El Valle de Katmandú tiene tantas cosas para ver, que si no
lo haces con tiempo, puedes acabar con la sensación de haberte quedado a
medias. Cada rincón, cada plaza, cada pueblo, cada ventana (son especialmente
bellas y todas talladas en madera, verdaderos tesoros), cada persona, cada rito,
cada curiosidad, vale detenerse un rato y comprenderlo.
Templos dedicados a las ratas, una niña que es considerada
una diosa (la Kumari), rituales en los que se sacrifican centenares de bueyes a
la vez, ofrendas diarias, señales de ritos de paso delante de las casas,
campanas inmensas (quizás son la única cosa grande en el país), monasterios
budistas, santones, refugiados tibetanos... y los hippyes que llegaron en los
70, las expediciones de escaladores, los turistas y los que se quieren retirar
del mundo.
La fotografía que comparto es de uno de los lugares que más
me gustó.
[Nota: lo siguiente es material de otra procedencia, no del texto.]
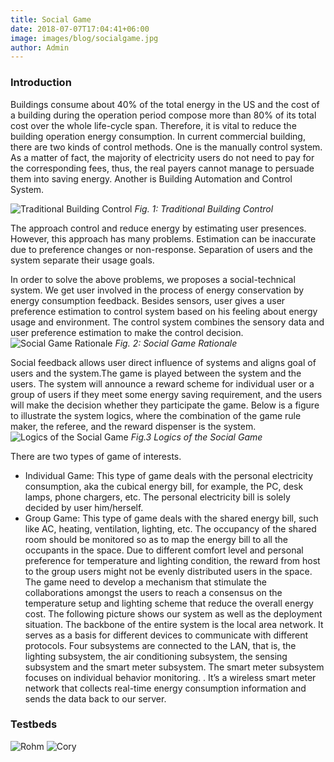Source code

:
 ```yaml
---
title: Social Game
date: 2018-07-07T17:04:41+06:00
image: images/blog/socialgame.jpg
author: Admin
---
```


### Introduction

Buildings consume about 40% of the total energy in the US and the cost of a building during the operation period compose more than 80% of its total cost over the whole life-cycle span. Therefore, it is vital to reduce the building operation energy consumption. In current commercial building, there are two kinds of control methods. One is the manually control system. As a matter of fact, the majority of electricity users do not need to pay for the corresponding fees, thus, the real payers cannot manage to persuade them into saving energy. Another is Building Automation and Control System.

![Traditional Building Control](../../../images/blog/soc-trad.jpg)
*Fig. 1: Traditional Building Control*

The approach control and reduce energy by estimating user presences. However, this approach has many problems. Estimation can be inaccurate due to preference changes or non-response. Separation of users and the system separate their usage goals.

In order to solve the above problems, we proposes a social-technical system. We get user involved in the process of energy conservation by energy consumption feedback. Besides sensors, user gives a user preference estimation to control system based on his feeling about energy usage and environment. The control system combines the sensory data and user preference estimation to make the control decision.
![Social Game Rationale](../../../images/blog/soc-infr.jpg)
*Fig. 2: Social Game Rationale*

Social feedback allows user direct influence of systems and aligns goal of users and the system.The game is played between the system and the users. The system will announce a reward scheme for individual user or a group of users if they meet some energy saving requirement, and the users will make the decision whether they participate the game. Below is a figure to illustrate the system logics, where the combination of the game rule maker, the referee, and the reward dispenser is the system.
![Logics of the Social Game](../../../images/blog/soc-sys.jpg)
*Fig.3 Logics of the Social Game*

There are two types of game of interests.

- Individual Game: 
This type of game deals with the personal electricity consumption, aka the cubical energy bill, for example, the PC, desk lamps, phone chargers, etc. The personal electricity bill is solely decided by user him/herself.
- Group Game: 
This type of game deals with the shared energy bill, such like AC, heating, ventilation, lighting, etc. The occupancy of the shared room should be monitored so as to map the energy bill to all the occupants in the space. Due to different comfort level and personal preference for temperature and lighting condition, the reward from host to the group users might not be evenly distributed users in the space. The game need to develop a mechanism that stimulate the collaborations amongst the users to reach a consensus on the temperature setup and lighting scheme that reduce the overall energy cost.
The following picture shows our system as well as the deployment situation. The backbone of the entire system is the local area network. It serves as a basis for different devices to communicate with different protocols. Four subsystems are connected to the LAN, that is, the lighting subsystem, the air conditioning subsystem, the sensing subsystem and the smart meter subsystem. The smart meter subsystem focuses on individual behavior monitoring. . It’s a wireless smart meter network that collects real-time energy consumption information and sends the data back to our server.

### Testbeds

![Rohm](../../../images/blog/soc-rohm.jpg) ![Cory](../../../images/blog/soc-cory.jpg)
Es una zona del Valle de Katmandú: La estupa de Swayanbhunath,
complejo religioso muy importante para el budismo. Alrededor de la estupa se ha
constituido un núcleo rural en el que habitan los refugiados tibetanos. Se
dedican al comercio de piezas de cobre y las mujeres a la confección de
alfombras.
Fue la primera vez que vi monjes niños. En el budismo todos
los niños, alguna vez en la vida, deben ir al monasterio y convertirse en monjes
por un tiempo. Es el máximo honor que puede tener una familia y, a la vez una
fuente de transmisión de la tradición y el saber.